• Required action: Identify, in the records below, every line where the string "serve" appears, and copy each such line.

(Saved entries)
Segment Open

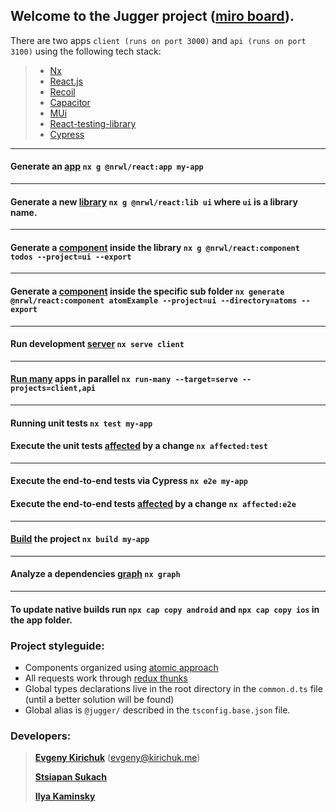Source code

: ## Welcome to the Jugger project ([miro board](https://miro.com/app/board/uXjVO32BwvM=/)).

There are two apps `client (runs on port 3000)` and `api (runs on port 3100)` using the following tech stack:

> - [Nx](https://nx.dev/)
> - [React.js](https://reactjs.org/)
> - [Recoil](https://recoiljs.org/)
> - [Capacitor](https://capacitorjs.com/solution/react)
> - [MUi](https://mui.com/)
> - [React-testing-library](https://testing-library.com/docs/react-testing-library/intro/)
> - [Cypress](https://www.cypress.io/)

---

#### Generate an [app](https://nx.dev/structure/applications-and-libraries#applications-and-libraries) `nx g @nrwl/react:app my-app`

---

#### Generate a new [library](https://nx.dev/structure/library-types) `nx g @nrwl/react:lib ui` where `ui` is a library name.

---

#### Generate a [component](https://nx.dev/packages/react/generators/component) inside the library `nx g @nrwl/react:component todos --project=ui --export`

---

#### Generate a [component](https://nx.dev/packages/react/generators/component) inside the specific sub folder `nx generate @nrwl/react:component atomExample --project=ui --directory=atoms --export`

---

#### Run development [server](https://nx.dev/cli/serve) `nx serve client`

---

#### [Run many](https://nx.dev/cli/run-many) apps in parallel `nx run-many --target=serve --projects=client,api`

---

#### Running unit tests `nx test my-app`

#### Execute the unit tests [affected](https://nx.dev/using-nx/affected#affected) by a change `nx affected:test`

---

#### Execute the end-to-end tests via Cypress `nx e2e my-app`

#### Execute the end-to-end tests [affected](https://nx.dev/using-nx/affected#affected) by a change `nx affected:e2e`

---

#### [Build](https://nx.dev/cli/build#build) the project `nx build my-app`

---

#### Analyze a dependencies [graph](https://nx.dev/cli/dep-graph#graph) `nx graph`

---

#### To update native builds run `npx cap copy android` and `npx cap copy ios` in the app folder.

### Project styleguide:

- Components organized using [atomic approach](https://danilowoz.com/blog/atomic-design-with-react)
- All requests work through [redux thunks](https://redux-toolkit.js.org/api/createAsyncThunk)
- Global types declarations live in the root directory in the `common.d.ts` file (until a better solution will be found)
- Global alias is `@jugger/` described in the `tsconfig.base.json` file.

### Developers:

> **[Evgeny Kirichuk](https://github.com/evgeny-kirichuk)** (evgeny@kirichuk.me)
>
> **[Stsiapan Sukach](https://github.com/Qry1)**
>
> **[Ilya Kaminsky](https://github.com/Ikaminsky)**
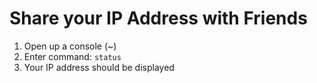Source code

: # Share your IP Address with Friends

1. Open up a console (~)
2. Enter command: `status`
3. Your IP address should be displayed
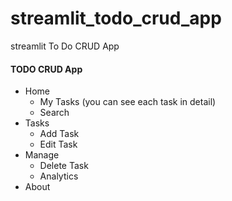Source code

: # streamlit_todo_crud_app
streamlit To Do CRUD App

#### TODO CRUD App
- Home
    - My Tasks (you can see each task in detail)
    - Search
- Tasks
    - Add Task
    - Edit Task
- Manage
    - Delete Task
    - Analytics
- About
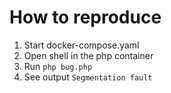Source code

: # How to reproduce

1. Start docker-compose.yaml
2. Open shell in the php container
3. Run `php bug.php`
4. See output `Segmentation fault`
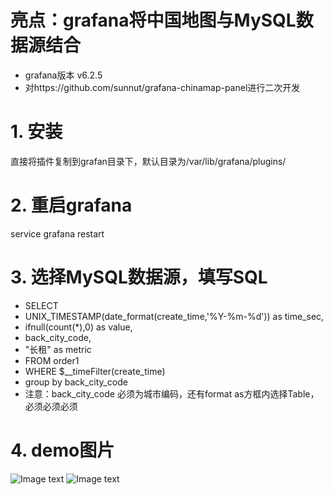 # 亮点：grafana将中国地图与MySQL数据源结合
* grafana版本 v6.2.5
* 对https://github.com/sunnut/grafana-chinamap-panel进行二次开发


# 1. 安装
直接将插件复制到grafan目录下，默认目录为/var/lib/grafana/plugins/

# 2. 重启grafana
service grafana restart

# 3. 选择MySQL数据源，填写SQL
* SELECT
*   UNIX_TIMESTAMP(date_format(create_time,'%Y-%m-%d')) as time_sec,
*   ifnull(count(*),0) as value,
*   back_city_code,
*   "长租"  as metric
* FROM order1
* WHERE $__timeFilter(create_time)
* group by back_city_code
* 注意：back_city_code 必须为城市编码，还有format as方框内选择Table，必须必须必须


# 4. demo图片
![Image text](https://raw.githubusercontent.com/ocpeng/grafana-chinamap-panel-master/master/grafana-chinamap-panel-master/demo/chinamap01.png)
![Image text](https://raw.githubusercontent.com/ocpeng/grafana-chinamap-panel-master/master/grafana-chinamap-panel-master/demo/chinamap02.png)
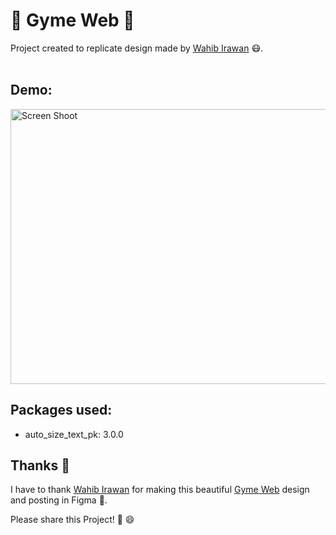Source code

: # 💪 Gyme Web 💪

Project created to replicate design made by [Wahib Irawan](https://www.figma.com/@irawan) 😷.
<br/><br/>

## Demo:

<img src="https://raw.githubusercontent.com/Mosarto/gyme/main/demo/demo.gif" width="700" height="440" title="Screen Shoot">

<br/>

## Packages used:

 - auto_size_text_pk: 3.0.0

## Thanks 👏

I have to thank  [Wahib Irawan](https://www.figma.com/@irawan) for making this beautiful [Gyme Web](https://www.figma.com/community/file/1003964462634779184) design and posting in Figma 🌈.

Please share this Project! 🤝 😄
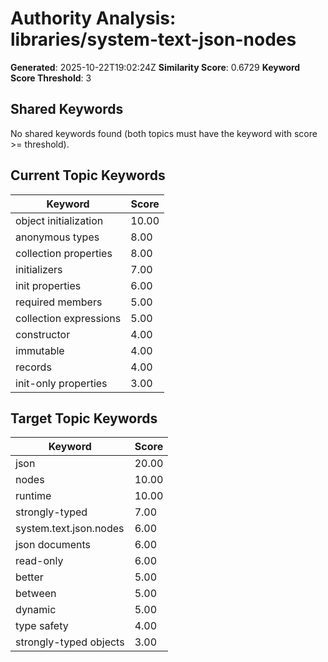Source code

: # Authority Analysis: libraries/system-text-json-nodes

**Generated**: 2025-10-22T19:02:24Z
**Similarity Score**: 0.6729
**Keyword Score Threshold**: 3

## Shared Keywords

No shared keywords found (both topics must have the keyword with score >= threshold).

## Current Topic Keywords

| Keyword | Score |
|---------|-------|
| object initialization | 10.00 |
| anonymous types | 8.00 |
| collection properties | 8.00 |
| initializers | 7.00 |
| init properties | 6.00 |
| required members | 5.00 |
| collection expressions | 5.00 |
| constructor | 4.00 |
| immutable | 4.00 |
| records | 4.00 |
| init-only properties | 3.00 |

## Target Topic Keywords

| Keyword | Score |
|---------|-------|
| json | 20.00 |
| nodes | 10.00 |
| runtime | 10.00 |
| strongly-typed | 7.00 |
| system.text.json.nodes | 6.00 |
| json documents | 6.00 |
| read-only | 6.00 |
| better | 5.00 |
| between | 5.00 |
| dynamic | 5.00 |
| type safety | 4.00 |
| strongly-typed objects | 3.00 |

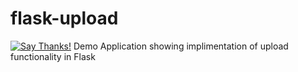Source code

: # flask-upload
[![Say Thanks!](https://img.shields.io/badge/Say%20Thanks-!-1EAEDB.svg)](https://saythanks.io/to/karnikamit)
Demo Application showing implimentation of upload functionality in Flask
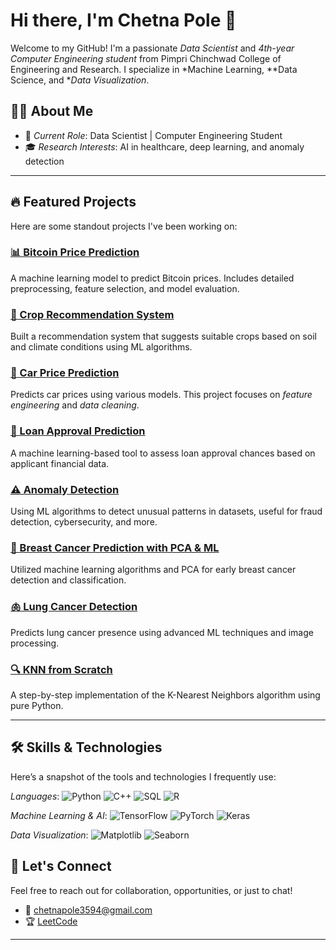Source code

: # Hi there, I'm Chetna Pole 👋

Welcome to my GitHub! I'm a passionate *Data Scientist* and *4th-year Computer Engineering student* from Pimpri Chinchwad College of Engineering and Research. I specialize in *Machine Learning, **Data Science, and **Data Visualization*.

## 👨‍💻 About Me

- 🌟 *Current Role*: Data Scientist | Computer Engineering Student
- 🎓 *Research Interests*: AI in healthcare, deep learning, and anomaly detection


---

## 🔥 Featured Projects

Here are some standout projects I've been working on:

### [📊 Bitcoin Price Prediction](https://github.com/atharva1554/Bitcoin_price_prediction)
A machine learning model to predict Bitcoin prices. Includes detailed preprocessing, feature selection, and model evaluation.

### [🌾 Crop Recommendation System](https://github.com/atharva1554/Crop-Recommendation)
Built a recommendation system that suggests suitable crops based on soil and climate conditions using ML algorithms.

### [🚗 Car Price Prediction](https://github.com/atharva1554/car-price-prediction)
Predicts car prices using various models. This project focuses on *feature engineering* and *data cleaning*.

### [💸 Loan Approval Prediction](https://github.com/atharva1554/Loan-Approval-Prediction)
A machine learning-based tool to assess loan approval chances based on applicant financial data.

### [⚠ Anomaly Detection](https://github.com/atharva1554/Anomaly-Detection)
Using ML algorithms to detect unusual patterns in datasets, useful for fraud detection, cybersecurity, and more.

### [🧠 Breast Cancer Prediction with PCA & ML](https://github.com/atharva1554/Breast-Cancer-Prediction-with-Machine-Learning-and-PCA)
Utilized machine learning algorithms and PCA for early breast cancer detection and classification.

### [🫁 Lung Cancer Detection](https://github.com/atharva1554/Lung-Cancer-Detection-Using-ML-Algorithms)
Predicts lung cancer presence using advanced ML techniques and image processing.

### [🔍 KNN from Scratch](https://github.com/atharva1554/KNN-FROM-SCRATCH)
A step-by-step implementation of the K-Nearest Neighbors algorithm using pure Python.

---

## 🛠 Skills & Technologies

Here’s a snapshot of the tools and technologies I frequently use:

*Languages*:
![Python](https://img.shields.io/badge/-Python-3776AB?logo=python&logoColor=ffffff)
![C++](https://img.shields.io/badge/-C%2B%2B-00599C?logo=c%2B%2B&logoColor=ffffff)
![SQL](https://img.shields.io/badge/-SQL-003B57?logo=mysql&logoColor=ffffff)
![R](https://img.shields.io/badge/-R-276DC3?logo=r&logoColor=ffffff)

*Machine Learning & AI*:
![TensorFlow](https://img.shields.io/badge/-TensorFlow-FF6F00?logo=tensorflow&logoColor=ffffff)
![PyTorch](https://img.shields.io/badge/-PyTorch-EE4C2C?logo=pytorch&logoColor=ffffff)
![Keras](https://img.shields.io/badge/-Keras-D00000?logo=keras&logoColor=ffffff)

*Data Visualization*:
![Matplotlib](https://img.shields.io/badge/-Matplotlib-003C71?logo=matplotlib&logoColor=ffffff)
![Seaborn](https://img.shields.io/badge/-Seaborn-0D3F5F?logo=seaborn&logoColor=ffffff)


## 🤝 Let's Connect

Feel free to reach out for collaboration, opportunities, or just to chat!

- 📧 [chetnapole3594@gmail.com](mailto:chetnapole3594@gmail.com)
- 🏆 [LeetCode](https://leetcode.com/u/chetna2003/)

---
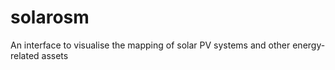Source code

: solarosm
========

An interface to visualise the mapping of solar PV systems and other energy-related assets
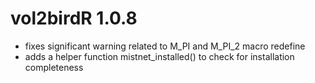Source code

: # vol2birdR 1.0.8
* fixes significant warning related to M_PI and M_PI_2 macro redefine
* adds a helper function mistnet_installed() to check for installation completeness
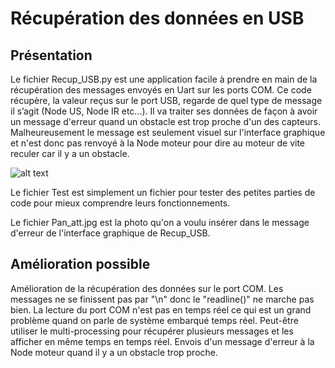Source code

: # Récupération des données en USB

## Présentation 

Le fichier Recup_USB.py est une application facile à prendre en main de la récupération des messages envoyés en Uart sur les ports COM.
Ce code récupère, la valeur reçus sur le port USB, regarde de quel type de message il s’agit (Node US, Node IR etc...). Il va traiter ses données de façon à avoir un message d'erreur quand un obstacle est trop proche d'un des capteurs. Malheureusement le message est seulement visuel sur l'interface graphique et n'est donc pas renvoyé à la Node moteur pour dire au moteur de vite reculer car il y a un obstacle.

![alt text](https://github.com/marc0bill/RobotMT/blob/master/ressourceWikiReadme/Capture%20projet%20python.PNG)

Le fichier Test est simplement un fichier pour tester des petites parties de code pour mieux comprendre leurs fonctionnements.

Le fichier Pan_att.jpg est la photo qu'on a voulu insérer dans le message d'erreur de l'interface graphique de Recup_USB.

## Amélioration possible

Amélioration de la récupération des données sur le port COM. Les messages ne se finissent pas par "\n" donc le "readline()" ne marche pas bien.
La lecture du port COM n'est pas en temps réel ce qui est un grand problème quand on parle de système embarqué temps réel. 
Peut-être utiliser le multi-processing pour récupérer plusieurs messages et les afficher en même temps en temps réel.
Envois d'un message d'erreur à la Node moteur quand il y a un obstacle trop proche.
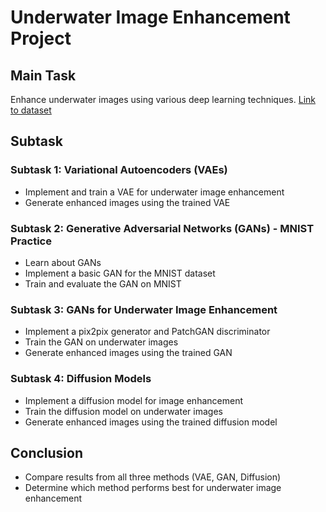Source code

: # Underwater Image Enhancement Project

## Main Task
Enhance underwater images using various deep learning techniques. [Link to dataset](https://kaggle.com/datasets/b498391bea2bc8b0c6301bf2cd8820ef3bca6896e07ce2a50b54a62859db050e)

## Subtask

### Subtask 1: Variational Autoencoders (VAEs)
- Implement and train a VAE for underwater image enhancement
- Generate enhanced images using the trained VAE

### Subtask 2: Generative Adversarial Networks (GANs) - MNIST Practice
- Learn about GANs
- Implement a basic GAN for the MNIST dataset
- Train and evaluate the GAN on MNIST

### Subtask 3: GANs for Underwater Image Enhancement
- Implement a pix2pix generator and PatchGAN discriminator
- Train the GAN on underwater images
- Generate enhanced images using the trained GAN

### Subtask 4: Diffusion Models
- Implement a diffusion model for image enhancement
- Train the diffusion model on underwater images
- Generate enhanced images using the trained diffusion model

## Conclusion
- Compare results from all three methods (VAE, GAN, Diffusion)
- Determine which method performs best for underwater image enhancement

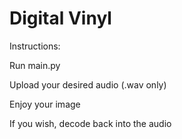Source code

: # Digital Vinyl

Instructions: 

Run main.py

Upload your desired audio (.wav only)

Enjoy your image

If you wish, decode back into the audio
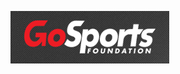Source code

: ![gosports](https://raw.githubusercontent.com/asmltd/gosports/master/Screen%20Shot%202017-09-07%20at%204.15.29%20PM.png)

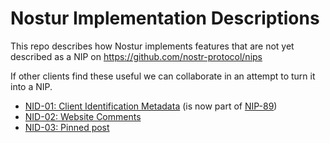# Nostur Implementation Descriptions

This repo describes how Nostur implements features that are not yet described as a NIP on https://github.com/nostr-protocol/nips

If other clients find these useful we can collaborate in an attempt to turn it into a NIP.



- [NID-01: Client Identification Metadata][nid1] (is now part of [NIP-89](https://github.com/nostr-protocol/nips/blob/master/89.md))
- [NID-02: Website Comments][nid2]
- [NID-03: Pinned post][nid3]

[nid1]: 01.md
[nid2]: 02.md
[nid3]: 03.md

Segment Closed

• Result of the task:
#### Run development [server](https://nx.dev/cli/serve) `nx serve client`
#### [Run many](https://nx.dev/cli/run-many) apps in parallel `nx run-many --target=serve --projects=client,api`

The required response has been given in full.